Now there are many ways to participate in many ways. I believe one simple way is to invest through power financials. Other, of course, is within there a lot of Capex is going to happen by utilities and growth is going to happen by utilities. But remember, this is going to be very capital intensive. So utilities have to keep raising money, both equity and debt to grow. So I would actually play this space more through equipment companies where there is significant shortage. So whether it's transformers, you know, conductors, cables, and then there are substations and of course, specialist EPC companies in this space. So, within that whole power ecosystem, we'd like to play more through equipment companies and also through power financials, and less through utilities themselves.

Less through utilities. I think that's a telling point, too. So, keep that in mind. By the way, speaking of that, just wondering if transformers and rectifiers are completely off, I'm not saying Ramesh recommended it, but just look at that stock again, three and a half percent higher. You heard the management a few days back and the growth prospects that they're talking about. Very interesting move over there.

Ramesh, my final question is on Consumer Tech, and you know the whole conversation of what's happening, in a flurry of notes around food delivery, for example, right? I mean, I just wanted to understand from you when I go through notes on Zomato, for example, I am not asking you to comment on Zomato, but when I go through notes on Zomato, most of them suggest that growth, growth is coming in from GOV growth, while the AOE growth is kind of muted and that's the expectation. So is it to say that growth will come in from a higher user base, or will the wallet share also expand because I would like to believe this is still a nascent industry. So why is AOE growth showing muted trends? 
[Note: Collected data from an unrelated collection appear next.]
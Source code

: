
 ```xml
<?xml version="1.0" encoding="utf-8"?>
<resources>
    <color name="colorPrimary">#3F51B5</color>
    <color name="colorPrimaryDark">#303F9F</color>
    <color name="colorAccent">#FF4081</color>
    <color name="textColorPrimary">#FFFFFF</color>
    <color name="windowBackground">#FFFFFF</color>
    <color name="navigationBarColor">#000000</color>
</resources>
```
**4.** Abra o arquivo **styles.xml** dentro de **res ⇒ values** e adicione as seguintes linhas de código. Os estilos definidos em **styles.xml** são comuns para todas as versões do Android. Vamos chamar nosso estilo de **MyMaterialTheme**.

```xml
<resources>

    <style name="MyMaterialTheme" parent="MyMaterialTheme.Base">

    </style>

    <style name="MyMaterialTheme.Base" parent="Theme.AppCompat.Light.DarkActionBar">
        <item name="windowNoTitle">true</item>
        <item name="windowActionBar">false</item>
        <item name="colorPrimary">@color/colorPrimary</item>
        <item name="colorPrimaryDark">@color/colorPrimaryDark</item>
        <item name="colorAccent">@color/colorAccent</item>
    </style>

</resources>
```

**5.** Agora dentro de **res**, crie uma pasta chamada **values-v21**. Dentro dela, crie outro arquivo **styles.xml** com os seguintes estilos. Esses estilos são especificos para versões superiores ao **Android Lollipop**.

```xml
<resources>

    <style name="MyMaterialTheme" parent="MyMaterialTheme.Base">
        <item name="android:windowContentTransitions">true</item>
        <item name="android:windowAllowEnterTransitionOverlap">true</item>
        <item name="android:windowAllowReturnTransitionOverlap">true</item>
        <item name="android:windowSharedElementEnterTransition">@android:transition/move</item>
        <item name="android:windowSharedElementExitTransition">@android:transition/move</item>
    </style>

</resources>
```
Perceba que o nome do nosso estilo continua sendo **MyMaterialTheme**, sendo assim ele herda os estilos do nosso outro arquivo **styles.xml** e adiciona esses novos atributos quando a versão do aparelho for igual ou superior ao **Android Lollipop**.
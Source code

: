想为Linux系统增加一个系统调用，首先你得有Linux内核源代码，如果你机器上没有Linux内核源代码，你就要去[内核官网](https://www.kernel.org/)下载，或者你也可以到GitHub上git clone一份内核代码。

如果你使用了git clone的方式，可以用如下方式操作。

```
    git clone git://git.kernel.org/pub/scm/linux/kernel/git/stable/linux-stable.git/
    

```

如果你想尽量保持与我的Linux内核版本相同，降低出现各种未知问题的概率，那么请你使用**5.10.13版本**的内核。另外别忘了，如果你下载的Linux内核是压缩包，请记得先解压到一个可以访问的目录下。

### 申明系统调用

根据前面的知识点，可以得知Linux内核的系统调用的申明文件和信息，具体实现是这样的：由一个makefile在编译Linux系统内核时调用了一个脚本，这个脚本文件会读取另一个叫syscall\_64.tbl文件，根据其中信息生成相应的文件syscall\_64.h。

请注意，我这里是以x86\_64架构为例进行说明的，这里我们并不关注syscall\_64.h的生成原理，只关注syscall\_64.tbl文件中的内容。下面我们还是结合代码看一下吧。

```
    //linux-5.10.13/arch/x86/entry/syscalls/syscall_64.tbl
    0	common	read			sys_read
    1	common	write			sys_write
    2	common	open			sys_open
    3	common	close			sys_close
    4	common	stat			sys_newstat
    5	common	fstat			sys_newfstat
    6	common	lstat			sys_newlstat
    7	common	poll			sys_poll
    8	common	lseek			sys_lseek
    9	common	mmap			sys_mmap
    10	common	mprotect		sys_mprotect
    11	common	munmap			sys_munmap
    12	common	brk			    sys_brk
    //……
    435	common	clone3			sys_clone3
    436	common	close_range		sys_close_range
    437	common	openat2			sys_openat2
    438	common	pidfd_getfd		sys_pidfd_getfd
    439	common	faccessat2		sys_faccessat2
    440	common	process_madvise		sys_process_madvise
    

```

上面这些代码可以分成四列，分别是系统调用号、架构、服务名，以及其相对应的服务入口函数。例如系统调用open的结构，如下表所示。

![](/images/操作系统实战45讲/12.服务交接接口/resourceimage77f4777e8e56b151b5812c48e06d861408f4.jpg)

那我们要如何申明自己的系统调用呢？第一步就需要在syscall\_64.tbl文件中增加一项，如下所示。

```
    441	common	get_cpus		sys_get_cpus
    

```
Ramesh Mantri: No, if your growth average order values may not cost so much in India, but actually revenue growth requires more. You see growth happen because of three reasons. One is simple, average order value going up, more users and more usage. So clearly in India, the potential for the markets to grow has to be on the more users and more usage and the exciting story about you know, the likes of these food delivery platforms, is not so much now food delivery, which probably grow at 15-20% long term, I think the hyper growth is going to come on the Quick Commerce side, and where their business model is completely disruptive to the Kirana format, to the large retailers or modern retailers, and also to the likes of Flipkart and Amazon.

So, this is really the game-changing story in these companies and quick commerce is a uniquely Indian business model. Probably, it will get extended to some emerging markets. It doesn't work in the western world but is a very unique solution to the design of Indian markets and the Indian consumer, the needs of the Indian consumer.
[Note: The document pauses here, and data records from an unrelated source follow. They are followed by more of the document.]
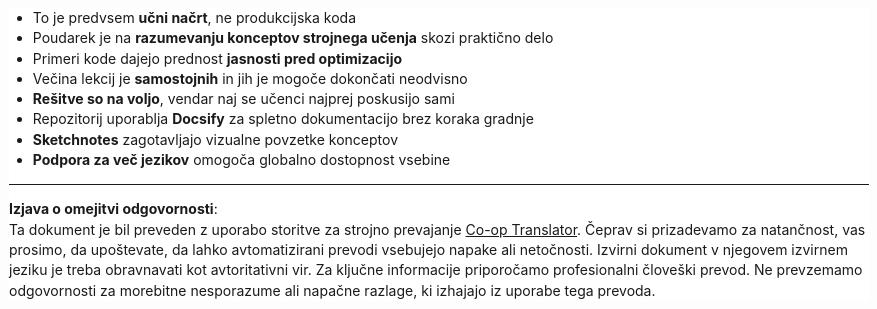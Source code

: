 - To je predvsem **učni načrt**, ne produkcijska koda
- Poudarek je na **razumevanju konceptov strojnega učenja** skozi praktično delo
- Primeri kode dajejo prednost **jasnosti pred optimizacijo**
- Večina lekcij je **samostojnih** in jih je mogoče dokončati neodvisno
- **Rešitve so na voljo**, vendar naj se učenci najprej poskusijo sami
- Repozitorij uporablja **Docsify** za spletno dokumentacijo brez koraka gradnje
- **Sketchnotes** zagotavljajo vizualne povzetke konceptov
- **Podpora za več jezikov** omogoča globalno dostopnost vsebine

---

**Izjava o omejitvi odgovornosti**:  
Ta dokument je bil preveden z uporabo storitve za strojno prevajanje [Co-op Translator](https://github.com/Azure/co-op-translator). Čeprav si prizadevamo za natančnost, vas prosimo, da upoštevate, da lahko avtomatizirani prevodi vsebujejo napake ali netočnosti. Izvirni dokument v njegovem izvirnem jeziku je treba obravnavati kot avtoritativni vir. Za ključne informacije priporočamo profesionalni človeški prevod. Ne prevzemamo odgovornosti za morebitne nesporazume ali napačne razlage, ki izhajajo iz uporabe tega prevoda.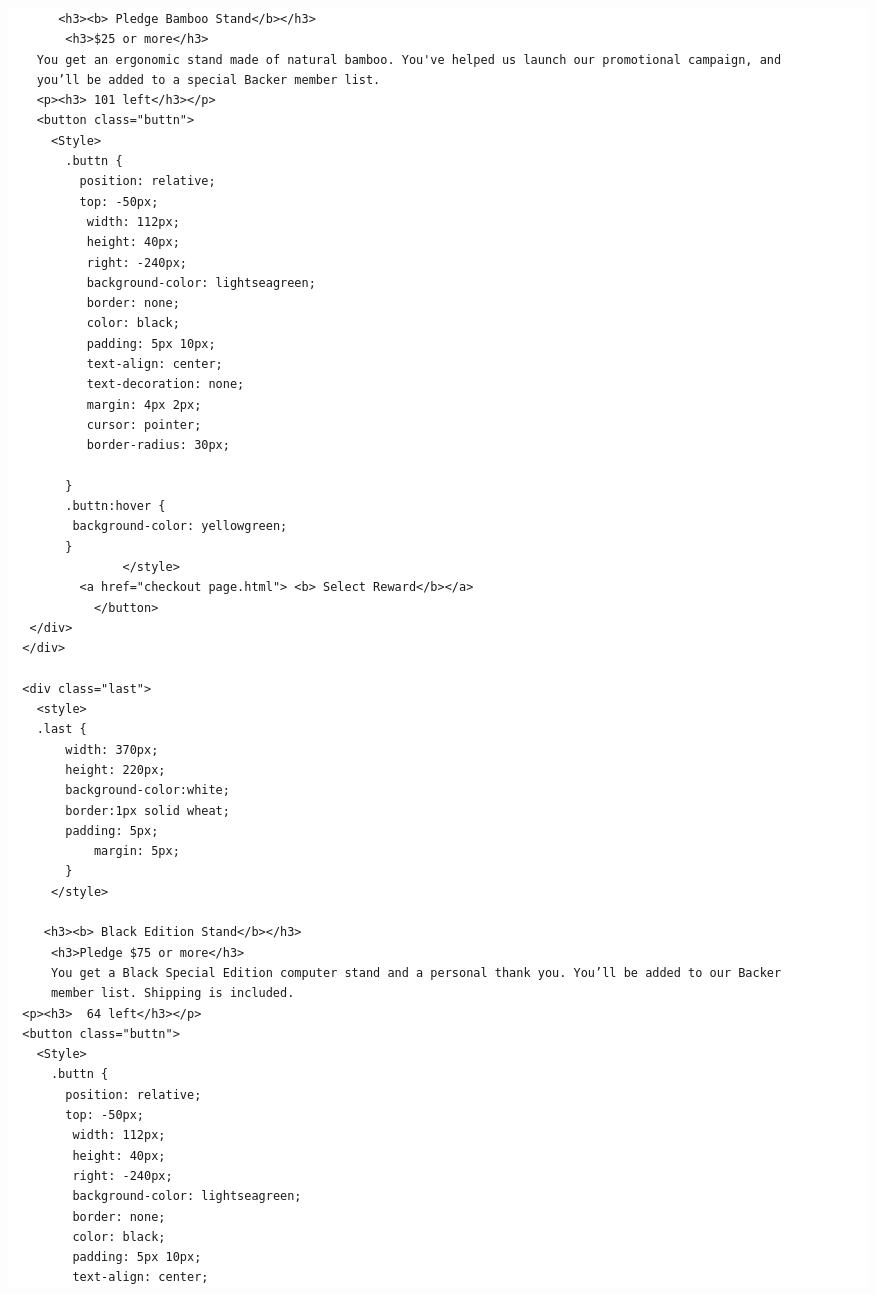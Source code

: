            <h3><b> Pledge Bamboo Stand</b></h3>                                 
            <h3>$25 or more</h3>
        You get an ergonomic stand made of natural bamboo. You've helped us launch our promotional campaign, and 
        you’ll be added to a special Backer member list.
        <p><h3> 101 left</h3></p>  
        <button class="buttn">
          <Style>
            .buttn {
              position: relative;
              top: -50px;
               width: 112px;
               height: 40px;
               right: -240px;       
               background-color: lightseagreen;
               border: none;
               color: black;
               padding: 5px 10px;
               text-align: center;
               text-decoration: none;
               margin: 4px 2px;
               cursor: pointer;
               border-radius: 30px;

            }
            .buttn:hover {
             background-color: yellowgreen;
            }
                    </style>
              <a href="checkout page.html"> <b> Select Reward</b></a>    
                </button>
       </div>
      </div>
      
      <div class="last">
        <style>
        .last {
            width: 370px;
            height: 220px;
            background-color:white;
            border:1px solid wheat;
            padding: 5px;
                margin: 5px;
            }
          </style> 

         <h3><b> Black Edition Stand</b></h3>                                 
          <h3>Pledge $75 or more</h3>
          You get a Black Special Edition computer stand and a personal thank you. You’ll be added to our Backer 
          member list. Shipping is included.
      <p><h3>  64 left</h3></p>  
      <button class="buttn">
        <Style>
          .buttn {
            position: relative;
            top: -50px;
             width: 112px;
             height: 40px;
             right: -240px;       
             background-color: lightseagreen;
             border: none;
             color: black;
             padding: 5px 10px;
             text-align: center;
In some sense I love the business model because it also solves the issue of employment, right? People can argue all that they want about gig workers and their rights, etc, and all of that is important. But the point being that there is a large labour force getting employment, which I somehow love Ramesh. I don't know what you think about it, but I really love it. 

Ramesh Mantri: The fact that I think people miss this point that actually it's creating a lot of jobs because this is a labour-intensive operation. So actually, on a net basis, these companies actually end up creating more jobs than other retail counters. That's a very important point you talked about.